§ **DIRECTIONS FOR THIS TASK**
Could you find every line in the records below that contains the word "drwxr" and copy it?

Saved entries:
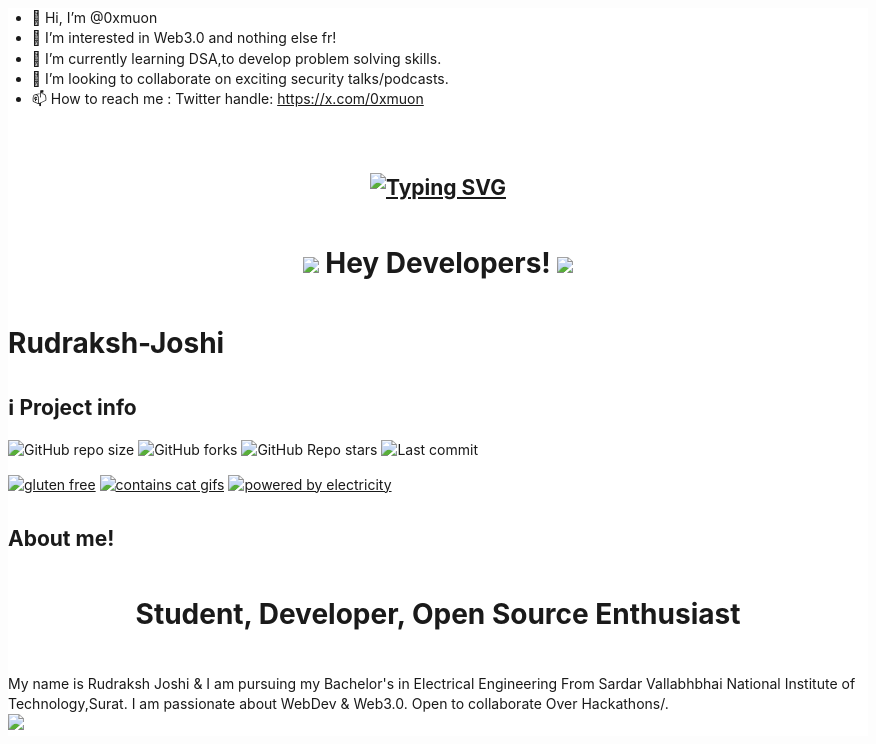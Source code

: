 - 👋 Hi, I’m @0xmuon
- 👀 I’m interested in Web3.0 and nothing else fr!
- 🌱 I’m currently learning DSA,to develop problem solving skills.
- 💞️ I’m looking to collaborate on exciting security talks/podcasts.
- 📫 How to reach me :
        Twitter handle: https://x.com/0xmuon



<div id="top"></div>

<br>
<h2 align="center">
<a href="https://git.io/typing-svg"><img src="https://readme-typing-svg.demolab.com?font=Fira+Code&duration=4500&pause=1000&color=050748&width=435&lines=Watch+Out+!+Watch+Out+!+;Scroll+At+Your+Own+Risk+!" alt="Typing SVG" /></a>
</h2>
<h1 align="center">

  <img src="https://media.giphy.com/media/hvRJCLFzcasrR4ia7z/giphy.gif" width="30px"/>
  Hey Developers!
  <img src="https://media.giphy.com/media/hvRJCLFzcasrR4ia7z/giphy.gif" width="30px"/>
</h1>

#  Rudraksh-Joshi 


<h2>ℹ️ Project info</h2>
<div>
<img alt="GitHub repo size" src="https://img.shields.io/github/repo-size/RudrakshAtGithub/RudrakshAtGithub?color=181717&logo=github&style=for-the-badge&logoColor=181717" height="22px">
<img alt="GitHub forks" src="https://img.shields.io/github/forks/RudrakshAtGithub/RudrakshAtGithub?color=181717&logo=github&style=for-the-badge&logoColor=181717" height="22px">
<img alt="GitHub Repo stars" src="https://img.shields.io/github/stars/RudrakshAtGithub/RudrakshAtGithub?color=181717&logo=github&style=for-the-badge&logoColor=181717" height="22px">
<img alt="Last commit" src="https://img.shields.io/github/last-commit/RudrakshAtGithub/RudrakshAtGithub?color=F05032&logo=git&logoColor&style=for-the-badge" height="22px">

<a href="https://forthebadge.com"><img src="https://forthebadge.com/images/badges/gluten-free.svg" alt="gluten free" height="22px"></a>
<a href="https://forthebadge.com"><img src="https://forthebadge.com/images/badges/contains-cat-gifs.svg" alt="contains cat gifs" height="22px"></a>
<a href="https://forthebadge.com"><img src="https://forthebadge.com/images/badges/powered-by-electricity.svg" alt="powered by electricity" height="22px"></a>
</div>


  
##  About me!

<h1 align="center">Student, Developer, Open Source Enthusiast</h1>
<br>
My name is Rudraksh Joshi & I am pursuing my Bachelor's in Electrical Engineering From Sardar Vallabhbhai National Institute of Technology,Surat. I am passionate about WebDev & Web3.0. Open to collaborate Over Hackathons/.
<br>
<img src="https://github.com/0xmuon/Store/blob/main/The-IT-Crowd-on-fire.gif">
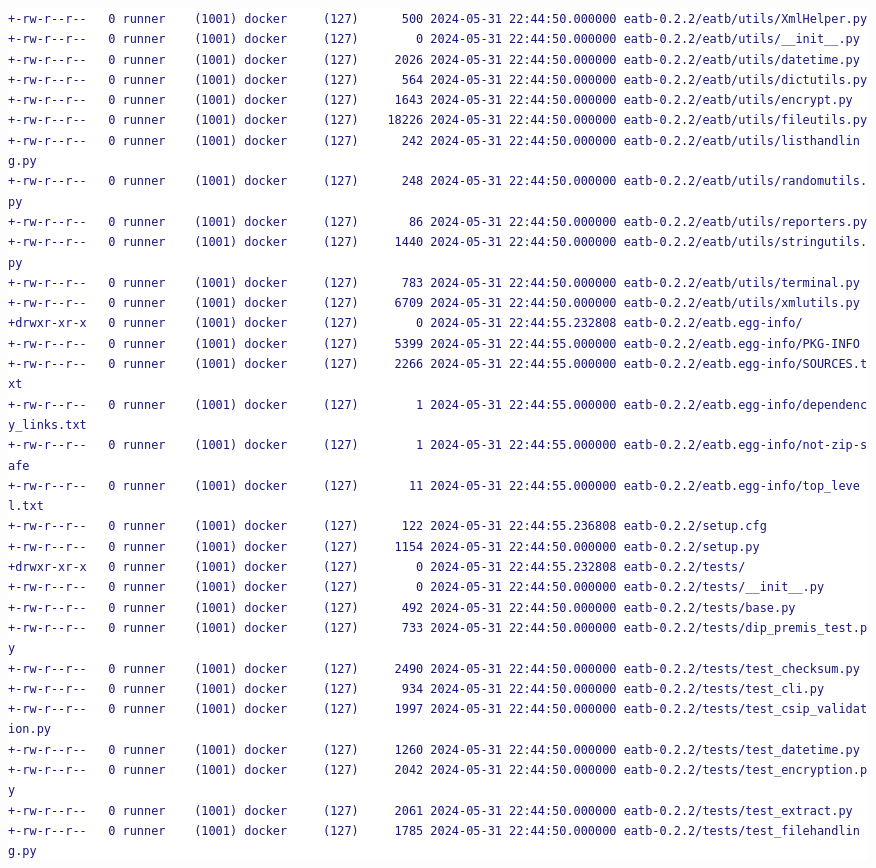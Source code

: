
 ```diff
+-rw-r--r--   0 runner    (1001) docker     (127)      500 2024-05-31 22:44:50.000000 eatb-0.2.2/eatb/utils/XmlHelper.py
+-rw-r--r--   0 runner    (1001) docker     (127)        0 2024-05-31 22:44:50.000000 eatb-0.2.2/eatb/utils/__init__.py
+-rw-r--r--   0 runner    (1001) docker     (127)     2026 2024-05-31 22:44:50.000000 eatb-0.2.2/eatb/utils/datetime.py
+-rw-r--r--   0 runner    (1001) docker     (127)      564 2024-05-31 22:44:50.000000 eatb-0.2.2/eatb/utils/dictutils.py
+-rw-r--r--   0 runner    (1001) docker     (127)     1643 2024-05-31 22:44:50.000000 eatb-0.2.2/eatb/utils/encrypt.py
+-rw-r--r--   0 runner    (1001) docker     (127)    18226 2024-05-31 22:44:50.000000 eatb-0.2.2/eatb/utils/fileutils.py
+-rw-r--r--   0 runner    (1001) docker     (127)      242 2024-05-31 22:44:50.000000 eatb-0.2.2/eatb/utils/listhandling.py
+-rw-r--r--   0 runner    (1001) docker     (127)      248 2024-05-31 22:44:50.000000 eatb-0.2.2/eatb/utils/randomutils.py
+-rw-r--r--   0 runner    (1001) docker     (127)       86 2024-05-31 22:44:50.000000 eatb-0.2.2/eatb/utils/reporters.py
+-rw-r--r--   0 runner    (1001) docker     (127)     1440 2024-05-31 22:44:50.000000 eatb-0.2.2/eatb/utils/stringutils.py
+-rw-r--r--   0 runner    (1001) docker     (127)      783 2024-05-31 22:44:50.000000 eatb-0.2.2/eatb/utils/terminal.py
+-rw-r--r--   0 runner    (1001) docker     (127)     6709 2024-05-31 22:44:50.000000 eatb-0.2.2/eatb/utils/xmlutils.py
+drwxr-xr-x   0 runner    (1001) docker     (127)        0 2024-05-31 22:44:55.232808 eatb-0.2.2/eatb.egg-info/
+-rw-r--r--   0 runner    (1001) docker     (127)     5399 2024-05-31 22:44:55.000000 eatb-0.2.2/eatb.egg-info/PKG-INFO
+-rw-r--r--   0 runner    (1001) docker     (127)     2266 2024-05-31 22:44:55.000000 eatb-0.2.2/eatb.egg-info/SOURCES.txt
+-rw-r--r--   0 runner    (1001) docker     (127)        1 2024-05-31 22:44:55.000000 eatb-0.2.2/eatb.egg-info/dependency_links.txt
+-rw-r--r--   0 runner    (1001) docker     (127)        1 2024-05-31 22:44:55.000000 eatb-0.2.2/eatb.egg-info/not-zip-safe
+-rw-r--r--   0 runner    (1001) docker     (127)       11 2024-05-31 22:44:55.000000 eatb-0.2.2/eatb.egg-info/top_level.txt
+-rw-r--r--   0 runner    (1001) docker     (127)      122 2024-05-31 22:44:55.236808 eatb-0.2.2/setup.cfg
+-rw-r--r--   0 runner    (1001) docker     (127)     1154 2024-05-31 22:44:50.000000 eatb-0.2.2/setup.py
+drwxr-xr-x   0 runner    (1001) docker     (127)        0 2024-05-31 22:44:55.232808 eatb-0.2.2/tests/
+-rw-r--r--   0 runner    (1001) docker     (127)        0 2024-05-31 22:44:50.000000 eatb-0.2.2/tests/__init__.py
+-rw-r--r--   0 runner    (1001) docker     (127)      492 2024-05-31 22:44:50.000000 eatb-0.2.2/tests/base.py
+-rw-r--r--   0 runner    (1001) docker     (127)      733 2024-05-31 22:44:50.000000 eatb-0.2.2/tests/dip_premis_test.py
+-rw-r--r--   0 runner    (1001) docker     (127)     2490 2024-05-31 22:44:50.000000 eatb-0.2.2/tests/test_checksum.py
+-rw-r--r--   0 runner    (1001) docker     (127)      934 2024-05-31 22:44:50.000000 eatb-0.2.2/tests/test_cli.py
+-rw-r--r--   0 runner    (1001) docker     (127)     1997 2024-05-31 22:44:50.000000 eatb-0.2.2/tests/test_csip_validation.py
+-rw-r--r--   0 runner    (1001) docker     (127)     1260 2024-05-31 22:44:50.000000 eatb-0.2.2/tests/test_datetime.py
+-rw-r--r--   0 runner    (1001) docker     (127)     2042 2024-05-31 22:44:50.000000 eatb-0.2.2/tests/test_encryption.py
+-rw-r--r--   0 runner    (1001) docker     (127)     2061 2024-05-31 22:44:50.000000 eatb-0.2.2/tests/test_extract.py
+-rw-r--r--   0 runner    (1001) docker     (127)     1785 2024-05-31 22:44:50.000000 eatb-0.2.2/tests/test_filehandling.py
```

§ **EXERCISE RESULT**
+drwxr-xr-x   0 runner    (1001) docker     (127)        0 2024-05-31 22:44:55.232808 eatb-0.2.2/eatb.egg-info/
+drwxr-xr-x   0 runner    (1001) docker     (127)        0 2024-05-31 22:44:55.232808 eatb-0.2.2/tests/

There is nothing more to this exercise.